(Dataset entries)
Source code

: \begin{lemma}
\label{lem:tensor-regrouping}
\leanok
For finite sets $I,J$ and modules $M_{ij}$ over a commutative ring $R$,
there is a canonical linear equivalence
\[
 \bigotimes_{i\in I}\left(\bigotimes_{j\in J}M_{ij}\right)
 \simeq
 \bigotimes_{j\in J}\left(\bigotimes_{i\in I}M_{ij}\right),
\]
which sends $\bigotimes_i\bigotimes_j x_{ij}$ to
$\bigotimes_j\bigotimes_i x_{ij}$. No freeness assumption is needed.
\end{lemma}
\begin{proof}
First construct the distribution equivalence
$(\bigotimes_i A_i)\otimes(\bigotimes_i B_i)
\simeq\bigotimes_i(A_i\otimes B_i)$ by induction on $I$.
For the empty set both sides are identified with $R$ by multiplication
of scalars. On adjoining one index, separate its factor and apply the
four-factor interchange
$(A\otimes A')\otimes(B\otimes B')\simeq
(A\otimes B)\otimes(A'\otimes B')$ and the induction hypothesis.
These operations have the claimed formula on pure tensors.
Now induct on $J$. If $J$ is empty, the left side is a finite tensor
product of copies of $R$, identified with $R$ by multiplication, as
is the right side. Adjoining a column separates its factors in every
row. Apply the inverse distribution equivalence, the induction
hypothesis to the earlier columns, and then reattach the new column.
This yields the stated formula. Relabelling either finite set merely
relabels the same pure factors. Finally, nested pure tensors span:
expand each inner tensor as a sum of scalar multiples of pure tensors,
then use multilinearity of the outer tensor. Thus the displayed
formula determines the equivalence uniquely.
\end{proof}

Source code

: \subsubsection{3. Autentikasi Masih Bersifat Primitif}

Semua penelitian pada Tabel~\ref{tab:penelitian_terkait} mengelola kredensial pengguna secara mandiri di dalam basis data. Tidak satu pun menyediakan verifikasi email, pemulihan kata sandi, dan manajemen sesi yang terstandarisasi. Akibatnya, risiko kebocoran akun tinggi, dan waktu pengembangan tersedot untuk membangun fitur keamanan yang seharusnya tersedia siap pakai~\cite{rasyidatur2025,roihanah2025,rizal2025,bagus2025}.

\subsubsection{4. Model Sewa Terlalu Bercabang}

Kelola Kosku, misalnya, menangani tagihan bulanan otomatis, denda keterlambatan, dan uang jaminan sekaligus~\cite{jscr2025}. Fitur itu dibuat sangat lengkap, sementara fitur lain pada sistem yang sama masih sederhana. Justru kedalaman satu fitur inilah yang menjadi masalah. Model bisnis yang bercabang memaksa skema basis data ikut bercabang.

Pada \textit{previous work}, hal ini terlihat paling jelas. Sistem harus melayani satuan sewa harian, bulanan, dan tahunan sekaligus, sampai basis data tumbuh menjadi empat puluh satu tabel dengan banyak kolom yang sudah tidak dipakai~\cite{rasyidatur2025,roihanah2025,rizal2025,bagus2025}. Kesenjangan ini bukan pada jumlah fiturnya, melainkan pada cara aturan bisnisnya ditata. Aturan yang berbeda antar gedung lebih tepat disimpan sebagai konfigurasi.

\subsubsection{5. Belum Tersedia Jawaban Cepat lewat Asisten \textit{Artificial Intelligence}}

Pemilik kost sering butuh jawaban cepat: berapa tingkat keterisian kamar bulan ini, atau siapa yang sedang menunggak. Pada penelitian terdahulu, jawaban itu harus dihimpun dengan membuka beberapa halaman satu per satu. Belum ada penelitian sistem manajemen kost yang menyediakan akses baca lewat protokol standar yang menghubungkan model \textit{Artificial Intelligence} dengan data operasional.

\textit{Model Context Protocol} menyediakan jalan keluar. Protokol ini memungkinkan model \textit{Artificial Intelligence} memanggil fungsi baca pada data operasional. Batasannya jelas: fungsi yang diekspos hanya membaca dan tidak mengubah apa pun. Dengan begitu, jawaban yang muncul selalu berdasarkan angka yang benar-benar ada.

- _Requirement_:
Look above for the line holding "product of copies". Print it and every line after it, exactly, through the line holding "hypothesis to the".

- _Answer below_:
product of copies of $R$, identified with $R$ by multiplication, as
is the right side. Adjoining a column separates its factors in every
row. Apply the inverse distribution equivalence, the induction
hypothesis to the earlier columns, and then reattach the new column.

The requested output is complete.